Atlanta Falcons – Aver staccato definitivamente la spina

La prospettiva di interminabili inverni punteggiati da un paio di vittorie casuali qua e là è avvilente, ma in alcuni casi staccare la spina altro non è che la massima espressione d’umanità possibile: prolungare l’agonia di questa versione degli Atlanta Falcons non aveva alcun senso, il ciclo era terminato già da – almeno – un paio d’anni.
Con Matt Ryan under center, Atlanta era troppo competitiva per puntare a stagioni da due o tre vittorie e troppo intrinsecamente inetta per coltivare ambizioni più importanti quindi, dopo anni d’interminabile inerzia, il front office ha deciso di fare tabula rasa e ripartire da capo.
Sono curiosissimo di vedere come si comporterà Marcus Mariota, ma indipendentemente da una sua possibile resurrezione Atlanta necessitava disperatamente di un nuovo inizio.

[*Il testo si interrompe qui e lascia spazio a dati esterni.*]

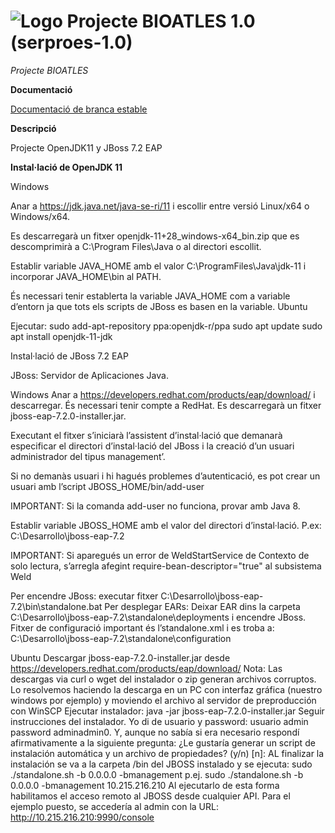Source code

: # ![Logo](https://github.com/GovernIB/maven/raw/binaris/serproes/icon.png) Projecte BIOATLES 1.0 (serproes-1.0)
*Projecte BIOATLES*



**Documentació**

[Documentació de branca estable](./doc)


**Descripció**

Projecte OpenJDK11 y JBoss 7.2 EAP

**Instal·lació de OpenJDK 11**

Windows

Anar a https://jdk.java.net/java-se-ri/11 i escollir entre versió Linux/x64 o Windows/x64.
 	
Es descarregarà un fitxer openjdk-11+28_windows-x64_bin.zip	que es descomprimirà a C:\Program Files\Java o al directori escollit.
 	
Establir variable JAVA_HOME amb el valor C:\ProgramFiles\Java\jdk-11 i incorporar JAVA_HOME\bin al PATH.
 	
És necessari tenir establerta la variable JAVA_HOME  com a variable d’entorn ja que tots els scripts de JBoss es basen en la variable.
Ubuntu


Ejecutar:
sudo add-apt-repository ppa:openjdk-r/ppa
sudo apt update
sudo apt install openjdk-11-jdk

Instal·lació de JBoss 7.2 EAP

JBoss: Servidor de Aplicaciones Java.

Windows
Anar a https://developers.redhat.com/products/eap/download/ i descarregar. És necessari tenir compte a RedHat.
Es descarregarà un fitxer jboss-eap-7.2.0-installer.jar.
 	
Executant el fitxer s’iniciarà l’assistent d’instal·lació que demanarà especificar el directori d’instal·lació del JBoss i la creació d’un usuari administrador del tipus management’.
 	
Si no demanàs usuari i hi hagués problemes d’autenticació, es pot crear un usuari amb l’script JBOSS_HOME/bin/add-user
 		
IMPORTANT: Si la comanda add-user no funciona, provar amb Java 8.
 	
Establir variable JBOSS_HOME amb el valor del directori d’instal·lació. P.ex: C:\Desarrollo\jboss-eap-7.2
 	
IMPORTANT: 	Si aparegués un error de WeldStartService de Contexto de solo lectura, s’arregla afegint require-bean-descriptor="true"  al subsistema Weld



Per encendre JBoss: executar fitxer 	C:\Desarrollo\jboss-eap-7.2\bin\standalone.bat
Per desplegar EARs: Deixar EAR dins la carpeta C:\Desarrollo\jboss-eap-7.2\standalone\deployments i encendre JBoss.
Fitxer de configuració important és l’standalone.xml i es troba a: C:\Desarrollo\jboss-eap-7.2\standalone\configuration

Ubuntu
Descargar  jboss-eap-7.2.0-installer.jar desde https://developers.redhat.com/products/eap/download/
Nota: Las descargas via curl o wget del instalador o zip generan archivos corruptos. Lo resolvemos haciendo la descarga en un PC con  interfaz gráfica (nuestro windows por ejemplo) y moviendo el archivo al servidor de preproducción con WinSCP
Ejecutar instalador:
java -jar jboss-eap-7.2.0-installer.jar
Seguir instrucciones del instalador. Yo di de usuario y password:
usuario admin
password adminadmin0.
Y, aunque no sabía si era necesario respondí afirmativamente a la siguiente pregunta:
¿Le gustaría generar un script de instalación automática y un archivo de propiedades? (y/n) [n]:
AL finalizar la instalación se va a la carpeta /bin del JBOSS instalado y se ejecuta:
sudo ./standalone.sh -b 0.0.0.0 -bmanagement <ip del servidor en el que corre JBOSS>
p.ej. sudo ./standalone.sh -b 0.0.0.0 -bmanagement 10.215.216.210
Al ejecutarlo de esta forma habilitamos el acceso remoto al JBOSS desde cualquier API. Para el ejemplo puesto, se accedería al admin con la URL:
http://10.215.216.210:9990/console



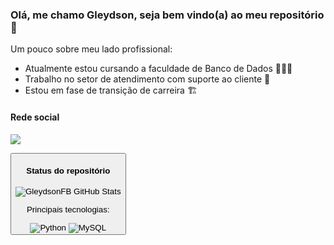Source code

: <h3>Olá, me chamo Gleydson, seja bem vindo(a) ao meu repositório 🖖</h3>
<p>Um pouco sobre meu lado profissional:</p>
<ul>
<li>Atualmente estou cursando a faculdade de Banco de Dados 🧑🏽‍💻</li>

<li>Trabalho no setor de atendimento com suporte ao cliente 🔎</li>

<li>Estou em fase de transição de carreira 🏗️</li>
</ul>

<h4>Rede social</h4>

<a href="https://www.linkedin.com/in/gleydsonfreitas/" target="_blank"><img src="https://img.shields.io/badge/LinkedIn-0077B5?style=for-the-badge&logo=linkedin&logoColor=white"></a>

<button type="button">
<h4>Status do repositório</h4>

![GleydsonFB GitHub Stats](https://github-readme-stats.vercel.app/api?username=GleydsonFB&theme=blue-green)

<p>Principais tecnologias:</p>
<div style="display: inline_block">
<img alt="Python" src="https://img.shields.io/badge/Python-3776AB?style=for-the-badge&logo=python&logoColor=white">
<img alt="MySQL" src="https://img.shields.io/badge/MySQL-00000F?style=for-the-badge&logo=mysql&logoColor=white">
</div>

Carolina Panthers – La miriade di mini-affari

Di loro parlerò più approfonditamente nel gemello cattivo di questo articolo, ma posso dirvi con sorpresa certezza che quarterback a parte l’offseason dei Carolina Panthers è stata piuttosto convincente.
Il front office ha messo a segno una pletora di colpi intelligenti a basso costo, come per esempio Bradley Bozeman a meno di tre milioni di dollari, Matthew Ioannidis a circa sei, l’intramontabile Johnny Hekker o Austin Corbett a quasi nove milioni di dollari: mosse del genere, nella maggior parte dei casi, permettono a una squadra pronta a competere di fare il definitivo salto di qualità e sfoggiare un roster profondo, completo e talentuoso.

Purtroppo, come avrete intuito, quello dei Carolina Panthers non rientra sicuramente nella “maggior parte dei casi” sopracitati, ma rappresenta una fastidiosa eccezione che conferma la sempre più totalizzante regola che senza un franchise quarterback in questa lega oramai non si vada più da nessuna parte.


New Orleans Saints – Gli affari dopo il draft

Potremmo parlare a lungo – e non escludo lo faremo – dell’aggressività con cui New Orleans sacrifica anno dopo anno scelte al draft per mettere le mani sui giocatori che il front office ritiene essere perfetti per il loro gioco, ma il prezzo pagato per strappare alla concorrenza Olave e Penning è semplicemente troppo alto – al momento – per farmi sentire a mio agio a elogiare il loro operato.

Ciò che maggiormente mi ha convinto della loro offseason è rappresentato da un paio d’acquisizioni post-draft, nel caso specifico quelle dei veterani Jarvis Landry e Tyrann Mathieu.
È palese che il front office sia convinto che questa versione dei Saints – soprattutto nel contesto apocalittico di questa NFC – non sia poi così distante dalla possibilità di competere seriamente e, in tal senso, aggiungere al roster due giocatori esperti, affidabili e dalla produzione sicura come Landry e Mathieu non può che conferire stabilità a una squadra il cui destino dipenderà dall’imprevedibilità di Jameis Winston.


Tampa Bay Buccaneers – Non aver preso decisioni impulsive immediatamente dopo l’annuncio di Brady

Tampa Bay sta vivendo da più di due anni la stessa identica offseason nella quale i desideri economici individuali lasciano spazio a una consapevole e intelligente abnegazione: contratti meno sostanziosi di quanto dovrebbero essere garantiscono sistematicamente al front office la possibilità di allestire una vera e propria corazzata a suon di ingaggi più che ragionevoli.
Tuttavia non è stata sicuramente questa la loro miglior mossa.

Con la pazienza di gente che sembra aver capito piuttosto velocemente che tipo di persona sia Tom Brady, la dirigenza dei Buccaneers non ha battuto ciglio e invece che aprire quanto prima i cantieri per ricostruire, ha pazientato continuando a tentare di convincere i propri free agent a prolungare la propria permanenza in Florida.
In quaranta giorni i Bucs sono passati dall’essere una franchigia potenzialmente priva – di nuovo – di direzione ad automatica favorita per la NFC e questa, cari lettori e care lettrici, è diretta conseguenza della loro encomiabile calma.